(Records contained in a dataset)

******************************

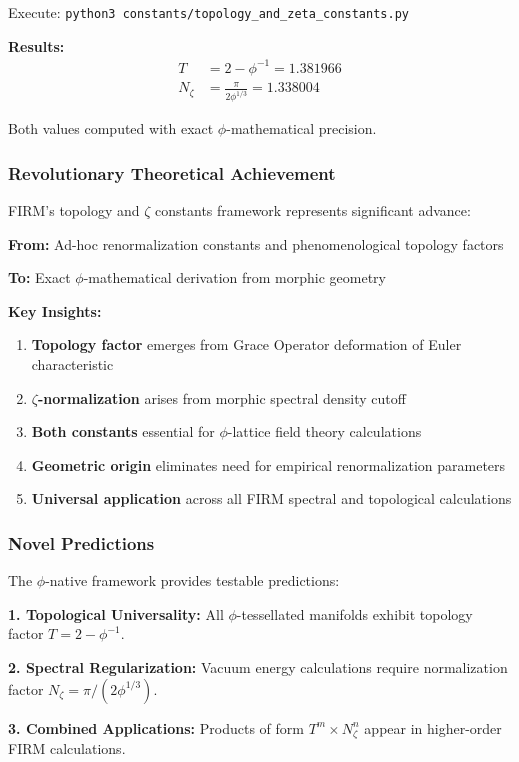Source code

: Execute: \texttt{python3 constants/topology\_and\_zeta\_constants.py}

\textbf{Results:}
\begin{align}
T &= 2 - \phi^{-1} = 1.381966 \\
N_\zeta &= \frac{\pi}{2\phi^{1/3}} = 1.338004
\end{align}

Both values computed with exact $\phi$-mathematical precision.

\subsubsection{Revolutionary Theoretical Achievement}

FIRM's topology and $\zeta$ constants framework represents significant advance:

\textbf{From:} Ad-hoc renormalization constants and phenomenological topology factors

\textbf{To:} Exact $\phi$-mathematical derivation from morphic geometry

\textbf{Key Insights:}
\begin{enumerate}
\item \textbf{Topology factor} emerges from Grace Operator deformation of Euler characteristic
\item \textbf{$\zeta$-normalization} arises from morphic spectral density cutoff
\item \textbf{Both constants} essential for $\phi$-lattice field theory calculations
\item \textbf{Geometric origin} eliminates need for empirical renormalization parameters
\item \textbf{Universal application} across all FIRM spectral and topological calculations
\end{enumerate}

\subsubsection{Novel Predictions}

The $\phi$-native framework provides testable predictions:

\textbf{1. Topological Universality:}
All $\phi$-tessellated manifolds exhibit topology factor $T = 2 - \phi^{-1}$.

\textbf{2. Spectral Regularization:}
Vacuum energy calculations require normalization factor $N_\zeta = \pi/(2\phi^{1/3})$.

\textbf{3. Combined Applications:}
Products of form $T^m \times N_\zeta^n$ appear in higher-order FIRM calculations.


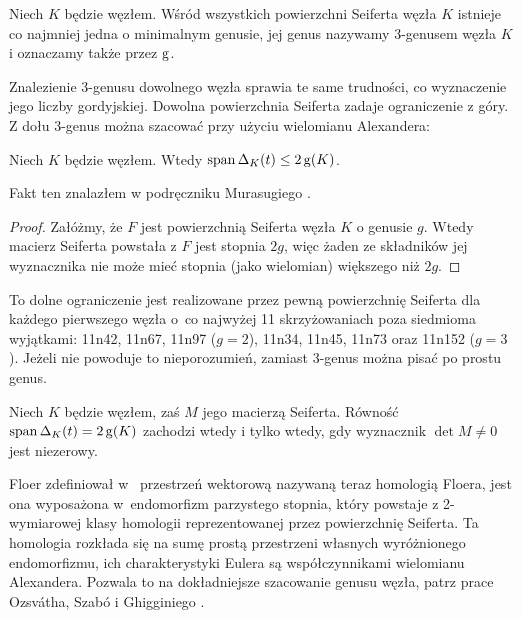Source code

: \begin{definition}[3-genus]
    Niech $K$ będzie węzłem.
    Wśród wszystkich powierzchni Seiferta węzła $K$ istnieje co najmniej jedna o minimalnym genusie, jej genus nazywamy 3-genusem węzła $K$ i oznaczamy także przez $\operatorname{g}$.
\end{definition}

Znalezienie 3-genusu dowolnego węzła sprawia te same trudności, co wyznaczenie jego liczby gordyjskiej.
Dowolna powierzchnia Seiferta zadaje ograniczenie z góry.
Z dołu 3-genus można szacować przy użyciu wielomianu Alexandera:
%

\begin{proposition}
    \label{prp:alexander_genus}
    Niech $K$ będzie węzłem.
    Wtedy $\operatorname{span} \Delta_K(t) \le 2\operatorname{g}(K)$.
\end{proposition}

Fakt ten znalazłem w podręczniku Murasugiego \cite[s. 131]{murasugi96}.

\begin{proof}
    Załóżmy, że $F$ jest powierzchnią Seiferta węzła $K$ o genusie $g$.
    Wtedy macierz Seiferta powstała z $F$ jest stopnia $2g$, więc żaden ze składników jej wyznacznika nie może mieć stopnia (jako wielomian) większego niż $2g$.
\end{proof}

To dolne ograniczenie jest realizowane przez pewną powierzchnię Seiferta dla każdego pierwszego węzła o~co najwyżej 11 skrzyżowaniach poza siedmioma wyjątkami: 11n42, 11n67, 11n97 ($g = 2$), 11n34, 11n45, 11n73 oraz 11n152 ($g = 3$).
Jeżeli nie powoduje to nieporozumień, zamiast 3-genus można pisać po prostu genus.

\begin{proposition}
    Niech $K$ będzie węzłem, zaś $M$ jego macierzą Seiferta.
    Równość $\operatorname{span} \Delta_K(t) = 2\operatorname{g}(K)$ zachodzi wtedy i tylko wtedy, gdy wyznacznik $\det M \neq 0$ jest niezerowy.
\end{proposition}

Floer zdefiniował w~\cite{floer90} przestrzeń wektorową nazywaną teraz homologią Floera, jest ona wyposażona w~endomorfizm parzystego stopnia, który powstaje z 2-wymiarowej klasy homologii reprezentowanej przez powierzchnię Seiferta.
Ta homologia rozkłada się na sumę prostą przestrzeni własnych wyróżnionego endomorfizmu, ich charakterystyki Eulera są współczynnikami wielomianu Alexandera.
Pozwala to na dokładniejsze szacowanie genusu węzła, patrz prace Ozsvátha, Szabó \cite{szabo03} i Ghigginiego \cite{ghiggini08}.

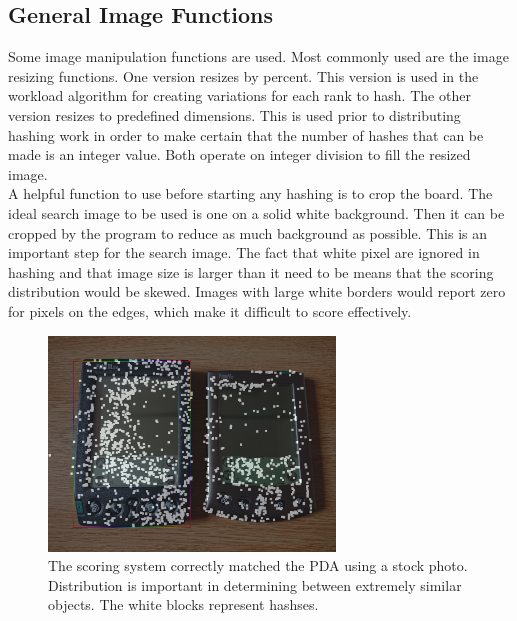 \documentclass[10pt, journal]{vgtc}                %
\newcommand\tab[1][1cm]{\hspace*{#1}}
\begin{document}
\subsection{General Image Functions}

\tab Some image manipulation functions are used. Most commonly used are the image resizing functions. One version resizes by percent. This version is used in the workload algorithm for creating variations for each rank to hash. The other version resizes to predefined dimensions. This is used prior to distributing hashing work in order to make certain that the number of hashes that can be made is an integer value. Both operate on integer division to fill the resized image.\smallskip \\
\tab A helpful function to use before starting any hashing is to crop the board. The ideal search image to be used is one on a solid white background. Then it can be cropped by the program to reduce as much background as possible. This is an important step for the search image. The fact that white pixel are ignored in hashing and that image size is larger than it need to be means that the scoring distribution would be skewed. Images with large white borders would report zero for pixels on the edges, which make it difficult to score effectively.

\begin{figure}[h!]
	\centering
	\includegraphics[width=3.0in]{overlay_pda.png}
	\caption[White boxes represent hash blocks]{The scoring system correctly matched the PDA using a stock photo. Distribution is important in determining between extremely similar objects. The white blocks represent hashses.}
\end{figure}
\end{document}
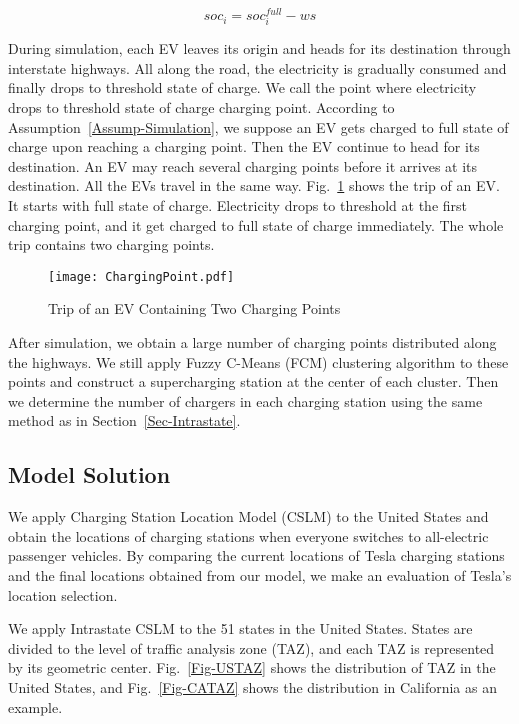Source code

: \documentclass{mcmthesis}
\begin{document}
\begin{equation}\label{Eqn-StateOfCharge}
soc_{i}=soc_{i}^{full}-ws
\end{equation}

During simulation, each EV leaves its origin and heads for its destination through interstate highways. All along the road, the electricity is gradually consumed and finally drops to threshold state of charge. We call the point where electricity drops to threshold state of charge charging point. According to Assumption~\ref{Assump-Simulation}, we suppose an EV gets charged to full state of charge upon reaching a charging point. Then the EV continue to head for its destination. An EV may reach several charging points before it arrives at its destination. All the EVs travel in the same way. Fig.~\ref{Fig-ChargingPointExample} shows the trip of an EV. It starts with full state of charge. Electricity drops to threshold at the first charging point, and it get charged to full state of charge immediately. The whole trip contains two charging points.

\begin{figure}[htbp]
  \centering
  \texttt{[image: ChargingPoint.pdf]}
  \caption{Trip of an EV Containing Two Charging Points}\label{Fig-ChargingPointExample}
\end{figure}

After simulation, we obtain a large number of charging points distributed along the highways. We still apply Fuzzy C-Means (FCM) clustering algorithm to these points and construct a supercharging station at the center of each cluster. Then we determine the number of chargers in each charging station using the same method as in Section~\ref{Sec-Intrastate}.
\subsection{Model Solution}
We apply Charging Station Location Model (CSLM) to the United States and obtain the locations of charging stations when everyone switches to all-electric passenger vehicles. By comparing the current locations of Tesla charging stations and the final locations obtained from our model, we make an evaluation of Tesla's location selection.

We apply Intrastate CSLM to the 51 states in the United States. States are divided to the level of traffic analysis zone (TAZ), and each TAZ is represented by its geometric center. Fig.~\ref{Fig-USTAZ} shows the distribution of TAZ in the United States, and Fig.~\ref{Fig-CATAZ} shows the distribution in California as an example.
\end{document}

******************************

▶ Work instructions: Look above for the line with "Both values computed"; retype exactly that line, every line after it up to the line with "from morphic geometry", and that line too, nothing else.

▶ Solution below:
Both values computed with exact $\phi$-mathematical precision.

\subsubsection{Revolutionary Theoretical Achievement}

FIRM's topology and $\zeta$ constants framework represents significant advance:

\textbf{From:} Ad-hoc renormalization constants and phenomenological topology factors

\textbf{To:} Exact $\phi$-mathematical derivation from morphic geometry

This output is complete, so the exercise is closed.